**What is expected:**
Please restate exactly what appears in the records below from the first line to the line where "($6 \times 6$)" is, that line included.

START Records to use

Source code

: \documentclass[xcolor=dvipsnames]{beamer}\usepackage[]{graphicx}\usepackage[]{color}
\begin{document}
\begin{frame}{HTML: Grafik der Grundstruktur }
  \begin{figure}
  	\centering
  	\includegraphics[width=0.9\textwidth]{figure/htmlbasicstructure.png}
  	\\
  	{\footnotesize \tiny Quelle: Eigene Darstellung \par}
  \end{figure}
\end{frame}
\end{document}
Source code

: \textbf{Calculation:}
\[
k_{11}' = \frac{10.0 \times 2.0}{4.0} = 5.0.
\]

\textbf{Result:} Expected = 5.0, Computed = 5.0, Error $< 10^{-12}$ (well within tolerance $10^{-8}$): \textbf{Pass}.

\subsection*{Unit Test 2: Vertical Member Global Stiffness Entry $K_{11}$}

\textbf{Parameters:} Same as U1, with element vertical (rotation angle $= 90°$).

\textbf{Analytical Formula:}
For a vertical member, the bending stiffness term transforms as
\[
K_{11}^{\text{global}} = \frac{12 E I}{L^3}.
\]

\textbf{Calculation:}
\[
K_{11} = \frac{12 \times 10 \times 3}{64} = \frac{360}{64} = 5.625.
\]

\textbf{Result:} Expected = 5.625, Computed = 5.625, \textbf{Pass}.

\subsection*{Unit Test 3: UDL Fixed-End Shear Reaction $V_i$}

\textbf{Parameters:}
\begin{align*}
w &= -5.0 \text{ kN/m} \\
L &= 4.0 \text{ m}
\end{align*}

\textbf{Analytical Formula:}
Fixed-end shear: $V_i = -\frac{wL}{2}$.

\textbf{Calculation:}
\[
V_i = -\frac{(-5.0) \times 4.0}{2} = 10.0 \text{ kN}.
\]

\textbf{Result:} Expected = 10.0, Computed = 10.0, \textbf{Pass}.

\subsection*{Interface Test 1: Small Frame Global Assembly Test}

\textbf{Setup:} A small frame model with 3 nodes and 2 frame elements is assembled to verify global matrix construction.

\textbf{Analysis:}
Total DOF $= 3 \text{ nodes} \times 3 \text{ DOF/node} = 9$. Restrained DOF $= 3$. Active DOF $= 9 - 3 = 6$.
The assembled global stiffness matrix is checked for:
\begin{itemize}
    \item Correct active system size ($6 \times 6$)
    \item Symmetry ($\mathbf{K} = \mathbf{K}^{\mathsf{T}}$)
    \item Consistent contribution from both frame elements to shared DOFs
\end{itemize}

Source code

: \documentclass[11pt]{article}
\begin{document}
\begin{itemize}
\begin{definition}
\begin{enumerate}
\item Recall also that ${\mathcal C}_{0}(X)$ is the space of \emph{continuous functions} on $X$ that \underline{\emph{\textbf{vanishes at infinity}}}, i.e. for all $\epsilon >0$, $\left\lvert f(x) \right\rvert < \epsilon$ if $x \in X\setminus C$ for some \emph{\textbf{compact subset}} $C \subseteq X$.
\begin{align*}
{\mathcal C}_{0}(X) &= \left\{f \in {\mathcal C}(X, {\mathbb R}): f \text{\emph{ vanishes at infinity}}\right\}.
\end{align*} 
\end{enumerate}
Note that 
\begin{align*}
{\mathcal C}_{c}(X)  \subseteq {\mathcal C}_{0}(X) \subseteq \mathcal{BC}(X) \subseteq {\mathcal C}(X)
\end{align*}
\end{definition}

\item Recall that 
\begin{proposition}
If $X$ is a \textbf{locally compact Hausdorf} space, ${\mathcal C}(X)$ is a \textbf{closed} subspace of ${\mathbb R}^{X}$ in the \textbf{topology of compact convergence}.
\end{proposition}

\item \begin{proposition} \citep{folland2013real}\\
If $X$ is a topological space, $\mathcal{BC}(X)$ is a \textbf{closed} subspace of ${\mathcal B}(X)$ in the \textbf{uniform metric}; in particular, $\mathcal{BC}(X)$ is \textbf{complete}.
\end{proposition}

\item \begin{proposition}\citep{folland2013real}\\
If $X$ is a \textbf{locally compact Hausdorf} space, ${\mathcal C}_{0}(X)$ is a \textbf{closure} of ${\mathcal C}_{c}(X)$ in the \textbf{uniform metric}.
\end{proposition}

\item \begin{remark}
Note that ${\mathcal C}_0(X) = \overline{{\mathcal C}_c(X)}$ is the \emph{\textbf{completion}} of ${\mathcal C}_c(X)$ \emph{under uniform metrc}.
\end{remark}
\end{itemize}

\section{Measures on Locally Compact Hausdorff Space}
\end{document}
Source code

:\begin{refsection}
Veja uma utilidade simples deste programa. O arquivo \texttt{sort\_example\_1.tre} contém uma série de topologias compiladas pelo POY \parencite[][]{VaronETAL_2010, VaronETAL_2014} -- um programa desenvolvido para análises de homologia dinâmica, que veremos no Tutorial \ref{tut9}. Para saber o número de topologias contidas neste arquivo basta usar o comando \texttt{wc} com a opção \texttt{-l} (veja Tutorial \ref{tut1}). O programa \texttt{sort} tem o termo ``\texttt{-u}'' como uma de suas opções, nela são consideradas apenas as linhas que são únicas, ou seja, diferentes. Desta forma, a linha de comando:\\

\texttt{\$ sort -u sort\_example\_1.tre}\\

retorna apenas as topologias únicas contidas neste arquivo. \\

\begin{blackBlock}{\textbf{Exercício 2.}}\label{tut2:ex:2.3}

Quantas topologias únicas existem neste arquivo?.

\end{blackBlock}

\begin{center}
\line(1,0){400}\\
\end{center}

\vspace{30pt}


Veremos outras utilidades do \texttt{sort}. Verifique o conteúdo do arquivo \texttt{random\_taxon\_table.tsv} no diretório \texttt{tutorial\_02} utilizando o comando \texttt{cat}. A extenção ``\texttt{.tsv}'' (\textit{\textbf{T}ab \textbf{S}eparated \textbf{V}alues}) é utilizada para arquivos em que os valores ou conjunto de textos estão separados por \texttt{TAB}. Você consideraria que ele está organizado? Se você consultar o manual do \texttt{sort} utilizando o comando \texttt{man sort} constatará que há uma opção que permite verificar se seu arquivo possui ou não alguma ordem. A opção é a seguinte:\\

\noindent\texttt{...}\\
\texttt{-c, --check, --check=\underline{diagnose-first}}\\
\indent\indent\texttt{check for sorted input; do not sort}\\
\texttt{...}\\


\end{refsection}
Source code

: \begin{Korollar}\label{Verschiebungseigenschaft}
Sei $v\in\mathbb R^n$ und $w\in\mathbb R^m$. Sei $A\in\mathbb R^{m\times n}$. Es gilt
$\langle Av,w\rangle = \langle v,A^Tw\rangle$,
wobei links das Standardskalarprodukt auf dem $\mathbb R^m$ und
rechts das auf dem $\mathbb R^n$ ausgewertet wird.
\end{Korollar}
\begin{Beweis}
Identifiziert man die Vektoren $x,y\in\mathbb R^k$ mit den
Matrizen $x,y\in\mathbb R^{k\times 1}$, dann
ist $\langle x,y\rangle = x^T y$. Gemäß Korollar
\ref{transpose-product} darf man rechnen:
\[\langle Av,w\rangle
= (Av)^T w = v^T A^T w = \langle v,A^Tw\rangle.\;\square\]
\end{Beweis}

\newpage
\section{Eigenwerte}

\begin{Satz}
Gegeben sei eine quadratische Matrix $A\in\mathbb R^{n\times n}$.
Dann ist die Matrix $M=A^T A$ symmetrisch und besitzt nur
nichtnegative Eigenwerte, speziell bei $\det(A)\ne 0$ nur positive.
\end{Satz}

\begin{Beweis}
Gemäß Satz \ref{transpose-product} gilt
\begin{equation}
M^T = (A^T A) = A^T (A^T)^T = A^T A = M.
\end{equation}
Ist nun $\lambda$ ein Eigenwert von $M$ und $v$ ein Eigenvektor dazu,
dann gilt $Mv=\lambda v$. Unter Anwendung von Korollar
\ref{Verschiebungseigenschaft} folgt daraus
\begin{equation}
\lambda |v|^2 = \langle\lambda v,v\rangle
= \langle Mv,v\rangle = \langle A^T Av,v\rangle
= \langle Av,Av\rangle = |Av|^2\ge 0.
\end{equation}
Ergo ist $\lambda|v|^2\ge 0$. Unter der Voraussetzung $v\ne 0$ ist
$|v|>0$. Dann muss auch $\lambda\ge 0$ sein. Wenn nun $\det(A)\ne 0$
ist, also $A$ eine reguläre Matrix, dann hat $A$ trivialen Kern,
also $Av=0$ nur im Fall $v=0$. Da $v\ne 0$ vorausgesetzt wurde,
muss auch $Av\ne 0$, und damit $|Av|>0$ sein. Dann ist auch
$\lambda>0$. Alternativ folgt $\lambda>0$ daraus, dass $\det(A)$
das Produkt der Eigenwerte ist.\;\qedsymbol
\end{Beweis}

END Records to use

**Finished task:**
Source code

: \documentclass[xcolor=dvipsnames]{beamer}\usepackage[]{graphicx}\usepackage[]{color}
\begin{document}
\begin{frame}{HTML: Grafik der Grundstruktur }
  \begin{figure}
  	\centering
  	\includegraphics[width=0.9\textwidth]{figure/htmlbasicstructure.png}
  	\\
  	{\footnotesize \tiny Quelle: Eigene Darstellung \par}
  \end{figure}
\end{frame}
\end{document}
Source code

: \textbf{Calculation:}
\[
k_{11}' = \frac{10.0 \times 2.0}{4.0} = 5.0.
\]

\textbf{Result:} Expected = 5.0, Computed = 5.0, Error $< 10^{-12}$ (well within tolerance $10^{-8}$): \textbf{Pass}.

\subsection*{Unit Test 2: Vertical Member Global Stiffness Entry $K_{11}$}

\textbf{Parameters:} Same as U1, with element vertical (rotation angle $= 90°$).

\textbf{Analytical Formula:}
For a vertical member, the bending stiffness term transforms as
\[
K_{11}^{\text{global}} = \frac{12 E I}{L^3}.
\]

\textbf{Calculation:}
\[
K_{11} = \frac{12 \times 10 \times 3}{64} = \frac{360}{64} = 5.625.
\]

\textbf{Result:} Expected = 5.625, Computed = 5.625, \textbf{Pass}.

\subsection*{Unit Test 3: UDL Fixed-End Shear Reaction $V_i$}

\textbf{Parameters:}
\begin{align*}
w &= -5.0 \text{ kN/m} \\
L &= 4.0 \text{ m}
\end{align*}

\textbf{Analytical Formula:}
Fixed-end shear: $V_i = -\frac{wL}{2}$.

\textbf{Calculation:}
\[
V_i = -\frac{(-5.0) \times 4.0}{2} = 10.0 \text{ kN}.
\]

\textbf{Result:} Expected = 10.0, Computed = 10.0, \textbf{Pass}.

\subsection*{Interface Test 1: Small Frame Global Assembly Test}

\textbf{Setup:} A small frame model with 3 nodes and 2 frame elements is assembled to verify global matrix construction.

\textbf{Analysis:}
Total DOF $= 3 \text{ nodes} \times 3 \text{ DOF/node} = 9$. Restrained DOF $= 3$. Active DOF $= 9 - 3 = 6$.
The assembled global stiffness matrix is checked for:
\begin{itemize}
    \item Correct active system size ($6 \times 6$)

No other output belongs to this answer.